**EXERCISE DIRECTIONS**
What is needed is a verbatim copy of the data, minus the pictures.

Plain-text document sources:
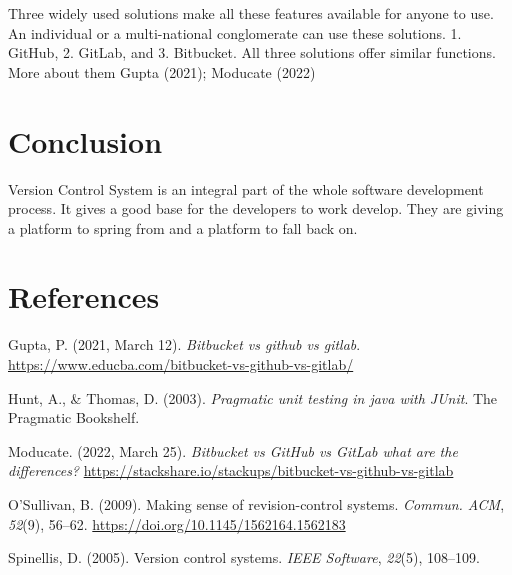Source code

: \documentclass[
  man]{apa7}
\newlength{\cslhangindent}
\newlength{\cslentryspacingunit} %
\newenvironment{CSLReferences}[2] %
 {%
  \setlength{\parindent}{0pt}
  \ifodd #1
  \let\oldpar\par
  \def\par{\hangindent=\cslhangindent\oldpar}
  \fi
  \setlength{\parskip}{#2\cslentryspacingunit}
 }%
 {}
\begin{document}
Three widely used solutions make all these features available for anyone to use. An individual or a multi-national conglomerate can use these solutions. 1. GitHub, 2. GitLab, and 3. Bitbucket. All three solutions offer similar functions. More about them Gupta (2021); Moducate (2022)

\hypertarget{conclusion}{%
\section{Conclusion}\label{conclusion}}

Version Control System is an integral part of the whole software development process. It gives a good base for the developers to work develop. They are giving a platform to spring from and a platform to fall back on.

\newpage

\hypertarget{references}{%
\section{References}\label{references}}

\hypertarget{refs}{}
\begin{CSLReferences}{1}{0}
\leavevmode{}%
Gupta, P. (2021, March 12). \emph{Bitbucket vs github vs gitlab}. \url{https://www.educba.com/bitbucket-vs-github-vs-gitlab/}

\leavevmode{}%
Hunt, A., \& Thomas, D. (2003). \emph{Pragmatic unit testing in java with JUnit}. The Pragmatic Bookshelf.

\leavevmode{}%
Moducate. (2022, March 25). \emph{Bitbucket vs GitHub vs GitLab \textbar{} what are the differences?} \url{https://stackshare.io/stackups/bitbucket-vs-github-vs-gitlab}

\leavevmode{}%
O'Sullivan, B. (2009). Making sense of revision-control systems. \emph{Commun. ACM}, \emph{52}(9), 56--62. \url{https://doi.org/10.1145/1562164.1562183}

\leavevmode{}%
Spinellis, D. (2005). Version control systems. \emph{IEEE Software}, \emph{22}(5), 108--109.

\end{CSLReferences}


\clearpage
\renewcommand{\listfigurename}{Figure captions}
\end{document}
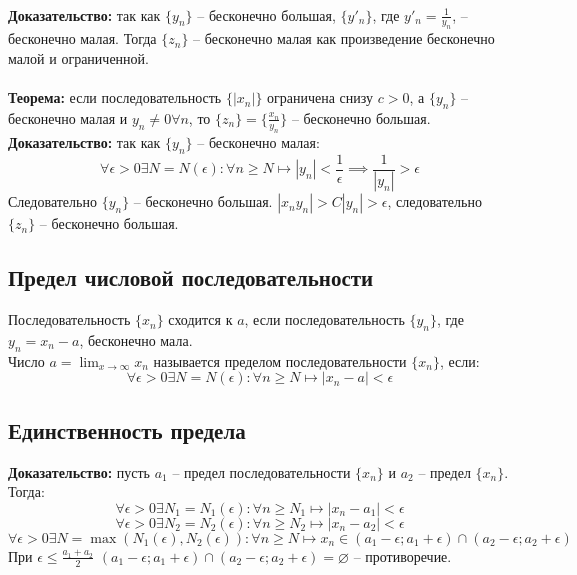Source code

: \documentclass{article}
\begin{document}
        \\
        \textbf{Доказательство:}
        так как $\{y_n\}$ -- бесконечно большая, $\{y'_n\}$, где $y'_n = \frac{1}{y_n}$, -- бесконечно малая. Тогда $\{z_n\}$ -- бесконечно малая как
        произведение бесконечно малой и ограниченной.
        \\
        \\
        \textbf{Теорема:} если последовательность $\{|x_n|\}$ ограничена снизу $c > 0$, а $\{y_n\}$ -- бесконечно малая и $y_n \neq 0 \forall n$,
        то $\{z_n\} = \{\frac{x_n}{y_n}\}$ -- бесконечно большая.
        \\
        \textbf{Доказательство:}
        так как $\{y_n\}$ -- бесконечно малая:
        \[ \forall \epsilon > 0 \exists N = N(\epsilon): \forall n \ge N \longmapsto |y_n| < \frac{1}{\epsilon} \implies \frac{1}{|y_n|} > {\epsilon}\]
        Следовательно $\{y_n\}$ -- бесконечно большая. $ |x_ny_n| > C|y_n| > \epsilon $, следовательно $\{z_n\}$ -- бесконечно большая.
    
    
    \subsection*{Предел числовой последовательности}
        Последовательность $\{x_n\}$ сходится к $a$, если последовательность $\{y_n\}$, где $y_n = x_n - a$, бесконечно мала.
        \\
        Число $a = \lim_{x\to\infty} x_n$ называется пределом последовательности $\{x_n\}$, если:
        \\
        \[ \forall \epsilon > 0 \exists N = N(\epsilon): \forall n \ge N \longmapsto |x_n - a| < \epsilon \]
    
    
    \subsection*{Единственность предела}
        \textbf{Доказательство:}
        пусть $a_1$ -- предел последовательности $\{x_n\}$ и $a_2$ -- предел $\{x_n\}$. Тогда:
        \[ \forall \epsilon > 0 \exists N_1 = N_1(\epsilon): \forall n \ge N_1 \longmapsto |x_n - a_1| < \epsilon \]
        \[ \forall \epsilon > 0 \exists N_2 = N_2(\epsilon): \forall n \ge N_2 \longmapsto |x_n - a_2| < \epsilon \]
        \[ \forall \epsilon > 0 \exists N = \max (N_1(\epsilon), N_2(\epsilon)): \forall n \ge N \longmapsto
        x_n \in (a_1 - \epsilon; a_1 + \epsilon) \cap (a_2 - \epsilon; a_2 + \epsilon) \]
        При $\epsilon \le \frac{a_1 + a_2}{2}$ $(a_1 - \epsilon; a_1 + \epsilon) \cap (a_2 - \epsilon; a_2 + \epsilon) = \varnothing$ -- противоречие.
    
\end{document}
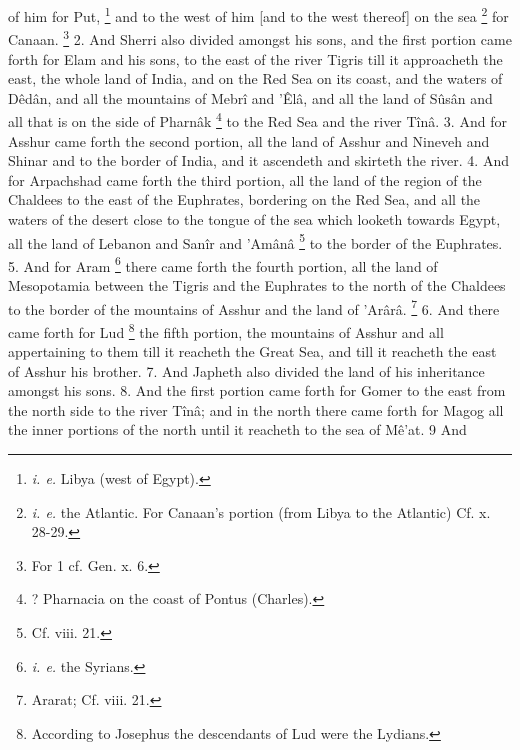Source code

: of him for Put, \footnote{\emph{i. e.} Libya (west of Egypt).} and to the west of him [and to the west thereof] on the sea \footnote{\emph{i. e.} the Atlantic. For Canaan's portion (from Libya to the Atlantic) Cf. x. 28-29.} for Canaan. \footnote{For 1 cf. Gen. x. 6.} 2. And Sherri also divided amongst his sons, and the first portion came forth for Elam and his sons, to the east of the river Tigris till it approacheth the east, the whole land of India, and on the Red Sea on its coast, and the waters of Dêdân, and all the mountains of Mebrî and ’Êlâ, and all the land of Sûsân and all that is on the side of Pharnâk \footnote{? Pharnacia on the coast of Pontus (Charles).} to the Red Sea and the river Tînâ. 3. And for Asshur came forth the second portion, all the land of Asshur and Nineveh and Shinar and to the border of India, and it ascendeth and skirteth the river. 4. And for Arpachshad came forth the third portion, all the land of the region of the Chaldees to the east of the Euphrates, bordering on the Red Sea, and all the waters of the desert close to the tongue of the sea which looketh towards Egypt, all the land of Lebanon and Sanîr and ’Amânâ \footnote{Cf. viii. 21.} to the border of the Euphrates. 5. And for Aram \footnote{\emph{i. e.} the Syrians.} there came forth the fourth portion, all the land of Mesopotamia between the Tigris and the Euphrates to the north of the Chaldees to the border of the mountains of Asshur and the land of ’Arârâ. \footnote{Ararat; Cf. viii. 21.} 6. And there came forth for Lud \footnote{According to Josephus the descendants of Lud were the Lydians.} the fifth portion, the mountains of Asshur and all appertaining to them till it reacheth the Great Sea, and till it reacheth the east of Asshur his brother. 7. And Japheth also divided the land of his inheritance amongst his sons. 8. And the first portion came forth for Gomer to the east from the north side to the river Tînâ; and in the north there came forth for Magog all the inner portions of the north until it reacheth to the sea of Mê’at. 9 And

**COMPLETED EXERCISE**
Source code

: \documentclass[
  man]{apa7}
\newlength{\cslhangindent}
\newlength{\cslentryspacingunit} %
\newenvironment{CSLReferences}[2] %
 {%
  \setlength{\parindent}{0pt}
  \ifodd #1
  \let\oldpar\par
  \def\par{\hangindent=\cslhangindent\oldpar}
  \fi
  \setlength{\parskip}{#2\cslentryspacingunit}
 }%
 {}
\begin{document}
Three widely used solutions make all these features available for anyone to use. An individual or a multi-national conglomerate can use these solutions. 1. GitHub, 2. GitLab, and 3. Bitbucket. All three solutions offer similar functions. More about them Gupta (2021); Moducate (2022)

\hypertarget{conclusion}{%
\section{Conclusion}\label{conclusion}}

Version Control System is an integral part of the whole software development process. It gives a good base for the developers to work develop. They are giving a platform to spring from and a platform to fall back on.

\newpage

\hypertarget{references}{%
\section{References}\label{references}}

\hypertarget{refs}{}
\begin{CSLReferences}{1}{0}
\leavevmode{}%
Gupta, P. (2021, March 12). \emph{Bitbucket vs github vs gitlab}. \url{https://www.educba.com/bitbucket-vs-github-vs-gitlab/}

\leavevmode{}%
Hunt, A., \& Thomas, D. (2003). \emph{Pragmatic unit testing in java with JUnit}. The Pragmatic Bookshelf.

\leavevmode{}%
Moducate. (2022, March 25). \emph{Bitbucket vs GitHub vs GitLab \textbar{} what are the differences?} \url{https://stackshare.io/stackups/bitbucket-vs-github-vs-gitlab}

\leavevmode{}%
O'Sullivan, B. (2009). Making sense of revision-control systems. \emph{Commun. ACM}, \emph{52}(9), 56--62. \url{https://doi.org/10.1145/1562164.1562183}

\leavevmode{}%
Spinellis, D. (2005). Version control systems. \emph{IEEE Software}, \emph{22}(5), 108--109.

\end{CSLReferences}


\clearpage
\renewcommand{\listfigurename}{Figure captions}
\end{document}
Source code

: \documentclass{article}
\begin{document}
        \\
        \textbf{Доказательство:}
        так как $\{y_n\}$ -- бесконечно большая, $\{y'_n\}$, где $y'_n = \frac{1}{y_n}$, -- бесконечно малая. Тогда $\{z_n\}$ -- бесконечно малая как
        произведение бесконечно малой и ограниченной.
        \\
        \\
        \textbf{Теорема:} если последовательность $\{|x_n|\}$ ограничена снизу $c > 0$, а $\{y_n\}$ -- бесконечно малая и $y_n \neq 0 \forall n$,
        то $\{z_n\} = \{\frac{x_n}{y_n}\}$ -- бесконечно большая.
        \\
        \textbf{Доказательство:}
        так как $\{y_n\}$ -- бесконечно малая:
        \[ \forall \epsilon > 0 \exists N = N(\epsilon): \forall n \ge N \longmapsto |y_n| < \frac{1}{\epsilon} \implies \frac{1}{|y_n|} > {\epsilon}\]
        Следовательно $\{y_n\}$ -- бесконечно большая. $ |x_ny_n| > C|y_n| > \epsilon $, следовательно $\{z_n\}$ -- бесконечно большая.
    
    
    \subsection*{Предел числовой последовательности}
        Последовательность $\{x_n\}$ сходится к $a$, если последовательность $\{y_n\}$, где $y_n = x_n - a$, бесконечно мала.
        \\
        Число $a = \lim_{x\to\infty} x_n$ называется пределом последовательности $\{x_n\}$, если:
        \\
        \[ \forall \epsilon > 0 \exists N = N(\epsilon): \forall n \ge N \longmapsto |x_n - a| < \epsilon \]
    
    
    \subsection*{Единственность предела}
        \textbf{Доказательство:}
        пусть $a_1$ -- предел последовательности $\{x_n\}$ и $a_2$ -- предел $\{x_n\}$. Тогда:
        \[ \forall \epsilon > 0 \exists N_1 = N_1(\epsilon): \forall n \ge N_1 \longmapsto |x_n - a_1| < \epsilon \]
        \[ \forall \epsilon > 0 \exists N_2 = N_2(\epsilon): \forall n \ge N_2 \longmapsto |x_n - a_2| < \epsilon \]
        \[ \forall \epsilon > 0 \exists N = \max (N_1(\epsilon), N_2(\epsilon)): \forall n \ge N \longmapsto
        x_n \in (a_1 - \epsilon; a_1 + \epsilon) \cap (a_2 - \epsilon; a_2 + \epsilon) \]
        При $\epsilon \le \frac{a_1 + a_2}{2}$ $(a_1 - \epsilon; a_1 + \epsilon) \cap (a_2 - \epsilon; a_2 + \epsilon) = \varnothing$ -- противоречие.
    
\end{document}
Source code

: of him for Put, \footnote{\emph{i. e.} Libya (west of Egypt).} and to the west of him [and to the west thereof] on the sea \footnote{\emph{i. e.} the Atlantic. For Canaan's portion (from Libya to the Atlantic) Cf. x. 28-29.} for Canaan. \footnote{For 1 cf. Gen. x. 6.} 2. And Sherri also divided amongst his sons, and the first portion came forth for Elam and his sons, to the east of the river Tigris till it approacheth the east, the whole land of India, and on the Red Sea on its coast, and the waters of Dêdân, and all the mountains of Mebrî and ’Êlâ, and all the land of Sûsân and all that is on the side of Pharnâk \footnote{? Pharnacia on the coast of Pontus (Charles).} to the Red Sea and the river Tînâ. 3. And for Asshur came forth the second portion, all the land of Asshur and Nineveh and Shinar and to the border of India, and it ascendeth and skirteth the river. 4. And for Arpachshad came forth the third portion, all the land of the region of the Chaldees to the east of the Euphrates, bordering on the Red Sea, and all the waters of the desert close to the tongue of the sea which looketh towards Egypt, all the land of Lebanon and Sanîr and ’Amânâ \footnote{Cf. viii. 21.} to the border of the Euphrates. 5. And for Aram \footnote{\emph{i. e.} the Syrians.} there came forth the fourth portion, all the land of Mesopotamia between the Tigris and the Euphrates to the north of the Chaldees to the border of the mountains of Asshur and the land of ’Arârâ. \footnote{Ararat; Cf. viii. 21.} 6. And there came forth for Lud \footnote{According to Josephus the descendants of Lud were the Lydians.} the fifth portion, the mountains of Asshur and all appertaining to them till it reacheth the Great Sea, and till it reacheth the east of Asshur his brother. 7. And Japheth also divided the land of his inheritance amongst his sons. 8. And the first portion came forth for Gomer to the east from the north side to the river Tînâ; and in the north there came forth for Magog all the inner portions of the north until it reacheth to the sea of Mê’at. 9 And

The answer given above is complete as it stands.